> _Task to carry out_:
Return the lines below that carry the word "until".

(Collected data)
------
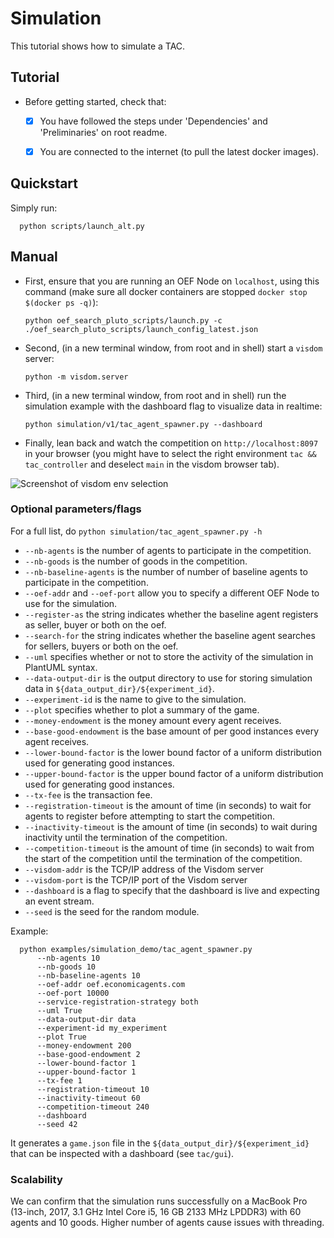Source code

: # Simulation

This tutorial shows how to simulate a TAC.

## Tutorial

- Before getting started, check that:

  - [x] You have followed the steps under 'Dependencies' and 'Preliminaries' on root readme.
  - [x] You are connected to the internet (to pull the latest docker images).


## Quickstart

Simply run:

      python scripts/launch_alt.py

## Manual

- First, ensure that you are running an OEF Node on `localhost`, using this command (make sure all docker containers are stopped `docker stop $(docker ps -q)`):

      python oef_search_pluto_scripts/launch.py -c ./oef_search_pluto_scripts/launch_config_latest.json


- Second, (in a new terminal window, from root and in shell) start a `visdom` server:

      python -m visdom.server
  
- Third, (in a new terminal window, from root and in shell) run the simulation example with the dashboard flag to visualize data in realtime:

      python simulation/v1/tac_agent_spawner.py --dashboard

- Finally, lean back and watch the competition on `http://localhost:8097` in your browser (you might have to select the right environment `tac && tac_controller` and deselect `main` in the visdom browser tab).

![Screenshot of visdom env selection](../../docs/visdom_env.png)

### Optional parameters/flags

For a full list, do `python simulation/tac_agent_spawner.py -h`

- `--nb-agents` is the number of agents to participate in the competition.
- `--nb-goods` is the number of goods in the competition.
- `--nb-baseline-agents` is the number of number of baseline agents to participate in the competition.
- `--oef-addr` and `--oef-port` allow you to specify a different OEF Node to use for the simulation.
- `--register-as` the string indicates whether the baseline agent registers as seller, buyer or both on the oef.
- `--search-for` the string indicates whether the baseline agent searches for sellers, buyers or both on the oef.
- `--uml` specifies whether or not to store the activity of the simulation in PlantUML syntax.
- `--data-output-dir` is the output directory to use for storing simulation data in `${data_output_dir}/${experiment_id}`.
- `--experiment-id` is the name to give to the simulation.
- `--plot` specifies whether to plot a summary of the game.
- `--money-endowment` is the money amount every agent receives.
- `--base-good-endowment` is the base amount of per good instances every agent receives.
- `--lower-bound-factor` is the lower bound factor of a uniform distribution used for generating good instances.
- `--upper-bound-factor` is the upper bound factor of a uniform distribution used for generating good instances.
- `--tx-fee` is the transaction fee.
- `--registration-timeout` is the amount of time (in seconds) to wait for agents to register before attempting to start the competition.
- `--inactivity-timeout` is the amount of time (in seconds) to wait during inactivity until the termination of the competition.
- `--competition-timeout` is the amount of time (in seconds) to wait from the start of the competition until the termination of the competition.
- `--visdom-addr` is the TCP/IP address of the Visdom server
- `--visdom-port` is the TCP/IP port of the Visdom server
- `--dashboard` is a flag to specify that the dashboard is live and expecting an event stream.
- `--seed` is the seed for the random module.

Example:

      python examples/simulation_demo/tac_agent_spawner.py 
          --nb-agents 10
          --nb-goods 10
          --nb-baseline-agents 10
          --oef-addr oef.economicagents.com 
          --oef-port 10000
          --service-registration-strategy both
          --uml True
          --data-output-dir data
          --experiment-id my_experiment
          --plot True
          --money-endowment 200
          --base-good-endowment 2
          --lower-bound-factor 1
          --upper-bound-factor 1
          --tx-fee 1
          --registration-timeout 10
          --inactivity-timeout 60
          --competition-timeout 240
          --dashboard
          --seed 42
      
It generates a `game.json` file in the `${data_output_dir}/${experiment_id}` that can be inspected with a dashboard (see `tac/gui`).

### Scalability

We can confirm that the simulation runs successfully on a MacBook Pro (13-inch, 2017, 3.1 GHz Intel Core i5, 16 GB 2133 MHz LPDDR3) with 60 agents and 10 goods. Higher number of agents cause issues with threading.
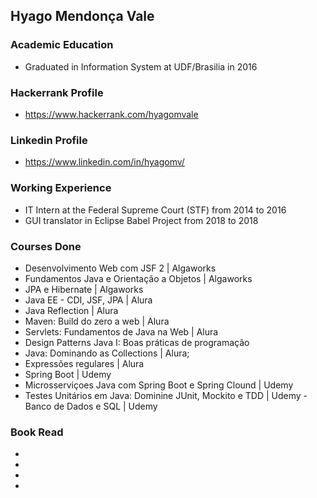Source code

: ## Hyago Mendonça Vale

### Academic Education
- Graduated in Information System at UDF/Brasilia in 2016

### Hackerrank Profile
- https://www.hackerrank.com/hyagomvale

### Linkedin Profile
- https://www.linkedin.com/in/hyagomv/

### Working Experience
- IT Intern at the Federal Supreme Court (STF) from 2014 to 2016
- GUI translator in Eclipse Babel Project from 2018 to 2018

### Courses Done
- Desenvolvimento Web com JSF 2 | Algaworks
- Fundamentos Java e Orientação a Objetos | Algaworks
- JPA e Hibernate | Algaworks
- Java EE - CDI, JSF, JPA | Alura
- Java Reflection | Alura
- Maven: Build do zero a web | Alura
- Servlets: Fundamentos de Java na Web | Alura
- Design Patterns Java I: Boas práticas de programação
- Java: Dominando as Collections | Alura;
- Expressões regulares | Alura
- Spring Boot | Udemy
- Microsserviçoes Java com Spring Boot e Spring Clound | Udemy
- Testes Unitários em Java: Dominine JUnit, Mockito e TDD | Udemy
-Banco de Dados e SQL | Udemy

### Book Read
- 
- 
- 
-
------
> _Expected output_:
- `--inactivity-timeout` is the amount of time (in seconds) to wait during inactivity until the termination of the competition.
- `--competition-timeout` is the amount of time (in seconds) to wait from the start of the competition until the termination of the competition.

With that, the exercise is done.